• _INFORMATION SHOWN_
──────

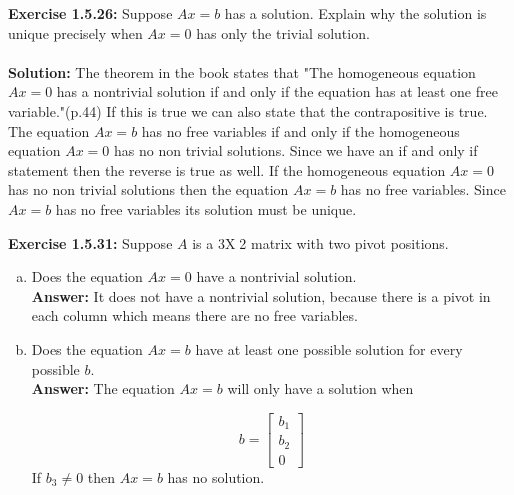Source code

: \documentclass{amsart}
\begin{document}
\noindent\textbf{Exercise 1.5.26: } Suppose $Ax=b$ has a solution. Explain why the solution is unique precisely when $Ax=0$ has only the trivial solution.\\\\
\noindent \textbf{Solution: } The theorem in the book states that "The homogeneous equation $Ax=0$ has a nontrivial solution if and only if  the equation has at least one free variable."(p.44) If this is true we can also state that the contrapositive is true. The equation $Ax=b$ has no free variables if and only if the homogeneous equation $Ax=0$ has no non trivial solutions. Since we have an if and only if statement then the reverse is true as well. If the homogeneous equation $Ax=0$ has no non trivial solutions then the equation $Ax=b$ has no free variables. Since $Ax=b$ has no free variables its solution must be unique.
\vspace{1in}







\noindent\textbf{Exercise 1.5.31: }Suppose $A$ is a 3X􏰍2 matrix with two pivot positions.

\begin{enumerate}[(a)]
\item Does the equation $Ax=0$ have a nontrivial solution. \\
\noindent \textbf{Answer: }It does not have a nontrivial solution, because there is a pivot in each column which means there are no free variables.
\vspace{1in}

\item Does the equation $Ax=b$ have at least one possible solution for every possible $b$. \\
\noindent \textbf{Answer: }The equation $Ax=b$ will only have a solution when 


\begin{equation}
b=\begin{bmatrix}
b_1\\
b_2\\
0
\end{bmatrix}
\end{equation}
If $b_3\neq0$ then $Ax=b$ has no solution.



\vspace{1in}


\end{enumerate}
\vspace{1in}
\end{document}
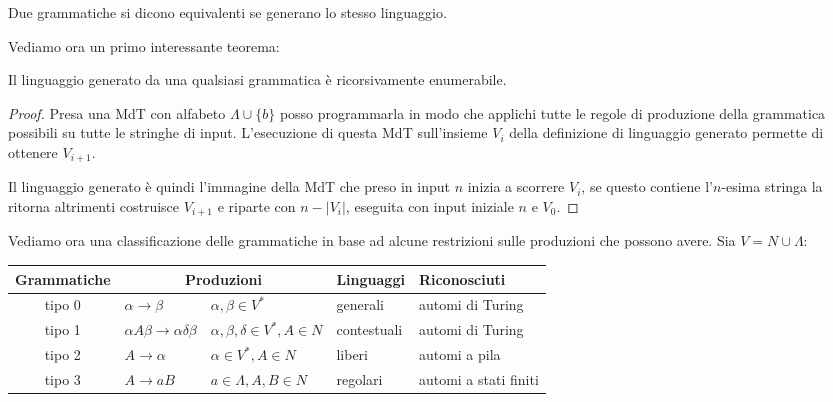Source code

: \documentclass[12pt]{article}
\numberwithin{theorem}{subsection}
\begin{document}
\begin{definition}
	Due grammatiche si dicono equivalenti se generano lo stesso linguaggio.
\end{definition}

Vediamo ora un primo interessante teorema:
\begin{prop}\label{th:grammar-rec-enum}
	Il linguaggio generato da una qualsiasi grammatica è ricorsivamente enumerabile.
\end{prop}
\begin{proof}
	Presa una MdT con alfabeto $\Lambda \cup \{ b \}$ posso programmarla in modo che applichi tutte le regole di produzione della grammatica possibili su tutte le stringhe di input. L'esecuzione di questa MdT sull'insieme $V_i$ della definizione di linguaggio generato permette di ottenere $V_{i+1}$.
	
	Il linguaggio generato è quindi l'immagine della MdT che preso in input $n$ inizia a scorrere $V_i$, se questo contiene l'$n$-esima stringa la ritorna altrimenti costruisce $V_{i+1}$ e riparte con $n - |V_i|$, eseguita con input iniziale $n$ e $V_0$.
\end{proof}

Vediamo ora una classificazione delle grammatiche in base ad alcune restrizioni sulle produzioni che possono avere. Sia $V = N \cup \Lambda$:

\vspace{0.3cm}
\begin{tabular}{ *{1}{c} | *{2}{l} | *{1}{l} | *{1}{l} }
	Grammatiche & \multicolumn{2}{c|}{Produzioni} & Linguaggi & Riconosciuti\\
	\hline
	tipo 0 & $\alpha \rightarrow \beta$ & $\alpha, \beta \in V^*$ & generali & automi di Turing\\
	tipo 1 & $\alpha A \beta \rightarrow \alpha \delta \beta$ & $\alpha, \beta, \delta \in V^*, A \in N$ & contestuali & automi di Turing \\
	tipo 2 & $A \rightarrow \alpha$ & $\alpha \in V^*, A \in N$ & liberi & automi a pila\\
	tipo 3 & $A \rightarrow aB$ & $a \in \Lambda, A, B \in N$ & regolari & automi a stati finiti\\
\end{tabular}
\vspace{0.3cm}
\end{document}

──────

• _TASK TO COMPLETE_
Copy word for word each line of the data above, from the first through the one containing "the trivial solution.\\\\", and include no pictures.

• _RESULT_
Source code

: \documentclass{amsart}
\begin{document}
\noindent\textbf{Exercise 1.5.26: } Suppose $Ax=b$ has a solution. Explain why the solution is unique precisely when $Ax=0$ has only the trivial solution.\\\\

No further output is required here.